> Goal of the exercise:
For this exercise, copy the data exactly and omit any images.

Collected data entries
■ ■ ■

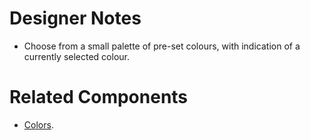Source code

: # Designer Notes
- Choose from a small palette of pre-set colours, with indication of a currently selected colour.

# Related Components
- [Colors](/style/colors "Colors").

■ ■ ■

> Exercise output:
Source code

: # Designer Notes
- Choose from a small palette of pre-set colours, with indication of a currently selected colour.

# Related Components
- [Colors](/style/colors "Colors").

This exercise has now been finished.